Waste Recovery and Decarbonization: a Sustainable Synergy
Mastellone, Maria Laura
Di Padova, Michele
Zaccariello, Lucio

How to Cite

Mastellone M.L., Di Padova M., Zaccariello L., 2022, Waste Recovery and Decarbonization: a Sustainable Synergy, Chemical Engineering Transactions, 96, 385-390.


Nowadays, the decarbonization of the sector of energy and the transformation of the whole economy chain in climate-neutral economy are targets in the political agenda of more than 50 Countries. The replacing of carbon-based fuels with hydrogen is one of the main ways to reach the decarbonization of the energy sector and reducing of impact on climate. Anyway, the production of hydrogen by recurring to electrolysis of the water molecules requires a large energy amount so that its sustainability must be increased by realizing more efficient system or synergy with other industrial sectors such as clean energy recovery. Possible well recognized sources of sustainable energy are biomasses, solar, and wind; in this paper an additional resource, a biowaste produced by anthropic activity, the sewage sludge, is considered as a possible source of energy for green hydrogen on the basis of a life-cycle perspective: the avoided burdens of landfill and incineration of sludges balance the low efficiency of the overall system for hydrogen production.
The paper illustrates a model that combines biowaste treatment with hydrogen production.
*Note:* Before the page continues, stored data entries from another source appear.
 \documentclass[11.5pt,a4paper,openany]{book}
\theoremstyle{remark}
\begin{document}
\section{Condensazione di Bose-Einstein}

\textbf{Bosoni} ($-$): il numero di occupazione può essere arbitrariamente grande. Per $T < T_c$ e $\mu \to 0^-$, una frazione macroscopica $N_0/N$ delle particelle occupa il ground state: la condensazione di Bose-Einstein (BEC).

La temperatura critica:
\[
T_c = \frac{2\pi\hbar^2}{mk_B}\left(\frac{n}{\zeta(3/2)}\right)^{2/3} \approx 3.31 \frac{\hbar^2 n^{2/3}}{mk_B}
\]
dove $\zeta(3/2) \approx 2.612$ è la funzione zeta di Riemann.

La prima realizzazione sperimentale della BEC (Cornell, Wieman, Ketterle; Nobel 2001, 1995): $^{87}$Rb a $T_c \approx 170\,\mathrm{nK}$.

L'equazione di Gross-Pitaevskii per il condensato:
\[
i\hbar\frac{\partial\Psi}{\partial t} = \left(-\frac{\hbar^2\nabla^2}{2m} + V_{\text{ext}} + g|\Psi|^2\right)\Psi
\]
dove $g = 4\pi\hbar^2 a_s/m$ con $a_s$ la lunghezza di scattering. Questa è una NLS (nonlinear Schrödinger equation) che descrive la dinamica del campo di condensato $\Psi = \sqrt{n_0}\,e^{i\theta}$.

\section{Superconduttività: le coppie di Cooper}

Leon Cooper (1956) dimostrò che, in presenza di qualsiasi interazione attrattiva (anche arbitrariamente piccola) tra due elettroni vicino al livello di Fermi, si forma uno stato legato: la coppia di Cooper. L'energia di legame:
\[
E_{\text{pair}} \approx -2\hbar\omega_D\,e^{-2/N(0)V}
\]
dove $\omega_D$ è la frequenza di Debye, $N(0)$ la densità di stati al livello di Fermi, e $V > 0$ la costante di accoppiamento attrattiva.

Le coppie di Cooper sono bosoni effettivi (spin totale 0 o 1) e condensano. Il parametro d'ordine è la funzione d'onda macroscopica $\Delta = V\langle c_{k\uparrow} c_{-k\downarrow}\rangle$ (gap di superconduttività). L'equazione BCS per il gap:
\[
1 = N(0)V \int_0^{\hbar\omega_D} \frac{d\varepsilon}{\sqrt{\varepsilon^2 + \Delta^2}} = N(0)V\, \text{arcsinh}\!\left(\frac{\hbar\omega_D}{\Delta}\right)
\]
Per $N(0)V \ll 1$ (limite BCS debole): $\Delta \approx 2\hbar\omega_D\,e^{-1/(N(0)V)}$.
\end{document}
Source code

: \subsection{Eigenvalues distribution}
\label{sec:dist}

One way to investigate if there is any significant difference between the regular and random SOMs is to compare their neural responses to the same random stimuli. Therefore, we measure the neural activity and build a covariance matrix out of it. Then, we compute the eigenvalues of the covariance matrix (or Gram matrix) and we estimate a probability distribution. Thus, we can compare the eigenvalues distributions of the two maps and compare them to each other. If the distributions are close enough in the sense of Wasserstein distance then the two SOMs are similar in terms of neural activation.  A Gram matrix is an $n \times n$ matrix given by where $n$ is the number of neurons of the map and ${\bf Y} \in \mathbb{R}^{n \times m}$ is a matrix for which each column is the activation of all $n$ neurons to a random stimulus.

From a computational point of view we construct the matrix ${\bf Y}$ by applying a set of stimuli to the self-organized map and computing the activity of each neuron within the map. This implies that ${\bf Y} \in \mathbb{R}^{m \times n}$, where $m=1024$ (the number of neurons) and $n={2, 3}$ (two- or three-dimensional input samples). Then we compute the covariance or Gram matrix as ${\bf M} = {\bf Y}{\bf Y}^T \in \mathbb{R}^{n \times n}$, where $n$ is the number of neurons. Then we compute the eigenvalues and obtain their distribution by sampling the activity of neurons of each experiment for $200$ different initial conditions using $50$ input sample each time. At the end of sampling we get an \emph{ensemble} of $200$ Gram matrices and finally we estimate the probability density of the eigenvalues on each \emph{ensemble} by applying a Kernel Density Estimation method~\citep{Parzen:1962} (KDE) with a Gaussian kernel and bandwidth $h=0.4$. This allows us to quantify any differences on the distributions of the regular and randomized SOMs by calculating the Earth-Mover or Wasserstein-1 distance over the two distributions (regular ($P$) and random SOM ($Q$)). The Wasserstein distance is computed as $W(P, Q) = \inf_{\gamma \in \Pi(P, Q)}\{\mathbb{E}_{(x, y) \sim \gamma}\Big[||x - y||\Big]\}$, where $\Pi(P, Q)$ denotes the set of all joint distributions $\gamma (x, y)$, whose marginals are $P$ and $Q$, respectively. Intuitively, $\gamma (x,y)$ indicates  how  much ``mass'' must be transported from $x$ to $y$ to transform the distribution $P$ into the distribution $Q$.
The mathematical model of the system allowed to calculate the mass balance and the feedstock energies distribution. The output variables of the model are hydrogen yield, electricity to the grid (surplus), and CO2 sequestrated; the input data to the model are the biowaste mass rate (and the composition), the power demand for hydrogen production by electrolysis and the electricity and heat consumption of the plant. The model results demonstrated that the hydrothermal carbonization of the given biowaste, that is sewage sludge from a waste-water treatment plant and the enriched air gasification of the resulted hydrochar converted into biofuel allowed to produce about 20kg/h of green hydrogen by covering all the energy demand of the plant, both heat, and electricity.